Does anyone have any idea why I can’t use more of my device’s shared memory capacity? Am I missing something in how shared memory gets allocated? Could other factors like kernel configurations or register usage be limiting my shared memory usage?

I’d really appreciate any thoughts or pointers on what might be going wrong or how I can push this limit. Thanks in advance for taking the time to help out!

Robert_Crovella · May 14, 2024, 4:56pm

You’ve given no indication why you are “stuck”, and in what way you have decided you can’t allocate more.

probably a short, complete code would help others to help you quickly.

Here is a trivial example of allocating a 32x32 array and a 1D array of size 32:

__global__ void k(){

  __shared__ double my_2D_array[32][32];  // 8k bytes
  __shared__ double my_1D_array[32]; // 256 bytes
  __shared__ double my_extra_array[1024];  // 8k bytes
  ...
}

There aren’t other factors that prevent shared usage up to 48K per block. If you go beyond 48K, there are other considerations.

My guess would be some other aspect of your code is breaking when you increase the shared usage, and it has nothing to do with shared usage. But its impossible to say without an actual complete example of what you are doing.

Curefab · May 14, 2024, 5:42pm

Also which GPU are you using?

The last GPU, where 48 KiB was the final limit was the Pascal generation = Nvidia GT(X) 10x0 (and the Xavier embedded/SoC boards from Turing generation).

jeeadv2021failure · May 14, 2024, 7:04pm

NVIDIA GeForce MX 350

Curefab · May 14, 2024, 7:07pm

Which really is Pascal generation with a maximum of 48 KiB per block.

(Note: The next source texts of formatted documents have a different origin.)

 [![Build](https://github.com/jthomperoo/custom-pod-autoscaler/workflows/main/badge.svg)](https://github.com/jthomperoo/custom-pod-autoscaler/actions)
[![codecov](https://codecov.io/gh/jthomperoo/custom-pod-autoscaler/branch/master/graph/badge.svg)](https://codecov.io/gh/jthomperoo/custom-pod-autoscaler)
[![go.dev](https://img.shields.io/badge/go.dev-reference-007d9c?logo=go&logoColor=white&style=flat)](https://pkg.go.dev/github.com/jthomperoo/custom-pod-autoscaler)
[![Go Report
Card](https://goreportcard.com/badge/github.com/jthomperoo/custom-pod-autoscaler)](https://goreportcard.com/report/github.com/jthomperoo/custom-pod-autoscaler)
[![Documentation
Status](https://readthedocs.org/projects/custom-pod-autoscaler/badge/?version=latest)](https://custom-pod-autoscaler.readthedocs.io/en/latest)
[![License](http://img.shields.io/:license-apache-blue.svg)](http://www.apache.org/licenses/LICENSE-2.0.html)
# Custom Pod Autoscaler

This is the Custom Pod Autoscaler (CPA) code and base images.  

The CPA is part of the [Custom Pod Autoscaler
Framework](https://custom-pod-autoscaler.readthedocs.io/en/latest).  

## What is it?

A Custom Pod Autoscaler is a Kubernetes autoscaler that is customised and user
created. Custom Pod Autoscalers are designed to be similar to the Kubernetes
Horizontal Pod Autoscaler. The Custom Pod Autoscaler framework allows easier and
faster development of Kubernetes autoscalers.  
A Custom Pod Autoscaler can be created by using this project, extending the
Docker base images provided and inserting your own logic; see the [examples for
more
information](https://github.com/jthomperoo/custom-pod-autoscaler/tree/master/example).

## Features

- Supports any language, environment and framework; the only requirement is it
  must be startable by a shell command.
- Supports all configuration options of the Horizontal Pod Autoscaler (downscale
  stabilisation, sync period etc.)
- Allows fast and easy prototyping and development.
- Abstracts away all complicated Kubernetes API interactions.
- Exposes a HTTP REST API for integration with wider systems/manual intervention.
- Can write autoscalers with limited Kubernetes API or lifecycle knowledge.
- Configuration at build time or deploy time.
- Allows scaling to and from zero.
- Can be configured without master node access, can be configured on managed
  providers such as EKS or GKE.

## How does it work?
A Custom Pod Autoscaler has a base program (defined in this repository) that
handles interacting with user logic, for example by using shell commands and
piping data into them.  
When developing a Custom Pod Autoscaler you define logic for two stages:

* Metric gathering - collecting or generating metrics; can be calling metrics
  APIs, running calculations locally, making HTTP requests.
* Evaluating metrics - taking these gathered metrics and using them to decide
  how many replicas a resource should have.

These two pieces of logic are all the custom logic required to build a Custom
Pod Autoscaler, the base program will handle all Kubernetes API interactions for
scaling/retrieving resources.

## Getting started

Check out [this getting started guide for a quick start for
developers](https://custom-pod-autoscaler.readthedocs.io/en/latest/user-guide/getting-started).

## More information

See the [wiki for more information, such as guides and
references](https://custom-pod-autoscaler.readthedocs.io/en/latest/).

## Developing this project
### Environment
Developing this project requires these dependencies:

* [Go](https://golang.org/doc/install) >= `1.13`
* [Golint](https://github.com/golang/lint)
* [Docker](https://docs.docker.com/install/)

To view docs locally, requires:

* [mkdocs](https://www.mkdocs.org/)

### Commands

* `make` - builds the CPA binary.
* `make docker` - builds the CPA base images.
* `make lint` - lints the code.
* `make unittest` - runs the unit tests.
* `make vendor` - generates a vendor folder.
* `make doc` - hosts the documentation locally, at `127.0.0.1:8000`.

jeeadv2021failure · May 14, 2024, 7:18pm

here is my specific part of code where i am facing the error

__global__ void updateMatrix(double* matrix,double* result,int lpivot ,int m, int n) 
{
     extern __shared__ double sharedPivot[];
    __shared__ double sharedResults[ROW_PER_BLOCK][COL_PER_BLOCK];

in the host side 
dim3 blockDim(COL_PER_BLOCK, ROW_PER_BLOCK);  // 32x32 threads per BLOCK
    dim3 gridDim(1, (m +ROW_PER_BLOCK - 1) / ROW_PER_BLOCK);    

    int sharedMemSize =  sizeof(double) * ( COL_PER_BLOCK * ROW_PER_BLOCK + COL_PER_BLOCK);

when i run this , i get the error as
Invalid configuration argument

Robert_Crovella · May 14, 2024, 7:38pm

what is the value of m?
can you also show the kernel launch line?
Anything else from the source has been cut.